--- EXTRACTED RECORDS Enclosed Below ---

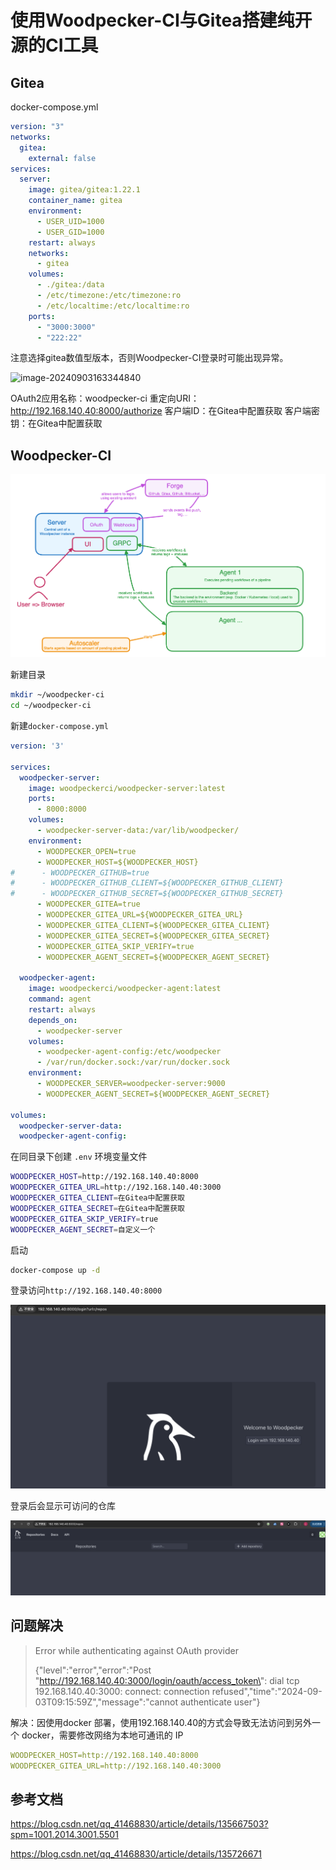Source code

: # 使用Woodpecker-CI与Gitea搭建纯开源的CI工具







## Gitea

docker-compose.yml

```yaml
version: "3"
networks:
  gitea:
    external: false
services:
  server:
    image: gitea/gitea:1.22.1
    container_name: gitea
    environment:
      - USER_UID=1000
      - USER_GID=1000
    restart: always
    networks:
      - gitea
    volumes:
      - ./gitea:/data
      - /etc/timezone:/etc/timezone:ro
      - /etc/localtime:/etc/localtime:ro
    ports:
      - "3000:3000"
      - "222:22"
```

注意选择gitea数值型版本，否则Woodpecker-CI登录时可能出现异常。





![image-20240903163344840](assets/image-20240903163344840.png)

OAuth2应用名称：woodpecker-ci
重定向URI：http://192.168.140.40:8000/authorize
客户端ID：在Gitea中配置获取
客户端密钥：在Gitea中配置获取

## Woodpecker-CI

![image-20240115214403769](assets/image-20240115214403769-20240120172902754.png)

新建目录

```bash
mkdir ~/woodpecker-ci
cd ~/woodpecker-ci
```

新建`docker-compose.yml`

```yaml
version: '3'

services:
  woodpecker-server:
    image: woodpeckerci/woodpecker-server:latest
    ports:
      - 8000:8000
    volumes:
      - woodpecker-server-data:/var/lib/woodpecker/
    environment:
      - WOODPECKER_OPEN=true
      - WOODPECKER_HOST=${WOODPECKER_HOST}
#      - WOODPECKER_GITHUB=true
#      - WOODPECKER_GITHUB_CLIENT=${WOODPECKER_GITHUB_CLIENT}
#      - WOODPECKER_GITHUB_SECRET=${WOODPECKER_GITHUB_SECRET}
      - WOODPECKER_GITEA=true
      - WOODPECKER_GITEA_URL=${WOODPECKER_GITEA_URL}
      - WOODPECKER_GITEA_CLIENT=${WOODPECKER_GITEA_CLIENT}
      - WOODPECKER_GITEA_SECRET=${WOODPECKER_GITEA_SECRET}
      - WOODPECKER_GITEA_SKIP_VERIFY=true
      - WOODPECKER_AGENT_SECRET=${WOODPECKER_AGENT_SECRET}

  woodpecker-agent:
    image: woodpeckerci/woodpecker-agent:latest
    command: agent
    restart: always
    depends_on:
      - woodpecker-server
    volumes:
      - woodpecker-agent-config:/etc/woodpecker
      - /var/run/docker.sock:/var/run/docker.sock
    environment:
      - WOODPECKER_SERVER=woodpecker-server:9000
      - WOODPECKER_AGENT_SECRET=${WOODPECKER_AGENT_SECRET}

volumes:
  woodpecker-server-data:
  woodpecker-agent-config:
```

在同目录下创建 `.env` 环境变量文件

```bash
WOODPECKER_HOST=http://192.168.140.40:8000
WOODPECKER_GITEA_URL=http://192.168.140.40:3000
WOODPECKER_GITEA_CLIENT=在Gitea中配置获取
WOODPECKER_GITEA_SECRET=在Gitea中配置获取
WOODPECKER_GITEA_SKIP_VERIFY=true
WOODPECKER_AGENT_SECRET=自定义一个
```

启动

```bash
docker-compose up -d
```

登录访问`http://192.168.140.40:8000`

![image-20240904091130440](assets/image-20240904091130440.png)

登录后会显示可访问的仓库

![image-20240904091240424](assets/image-20240904091240424.png)

## 问题解决

> Error while authenticating against OAuth provider
>
> {"level":"error","error":"Post \"http://192.168.140.40:3000/login/oauth/access_token\": dial tcp 192.168.140.40:3000: connect: connection refused","time":"2024-09-03T09:15:59Z","message":"cannot authenticate user"}

解决：因使用docker 部署，使用192.168.140.40的方式会导致无法访问到另外一个 docker，需要修改网络为本地可通讯的 IP

```yaml
WOODPECKER_HOST=http://192.168.140.40:8000
WOODPECKER_GITEA_URL=http://192.168.140.40:3000
```



## 参考文档

https://blog.csdn.net/qq_41468830/article/details/135667503?spm=1001.2014.3001.5501

https://blog.csdn.net/qq_41468830/article/details/135726671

--- End of Enclosed EXTRACTED RECORDS ---

» WHAT THIS TASK INVOLVES
Every line of the data above that includes "woodpeckerci" should be listed.

» ANSWER TO THIS EXERCISE
    image: woodpeckerci/woodpecker-server:latest
    image: woodpeckerci/woodpecker-agent:latest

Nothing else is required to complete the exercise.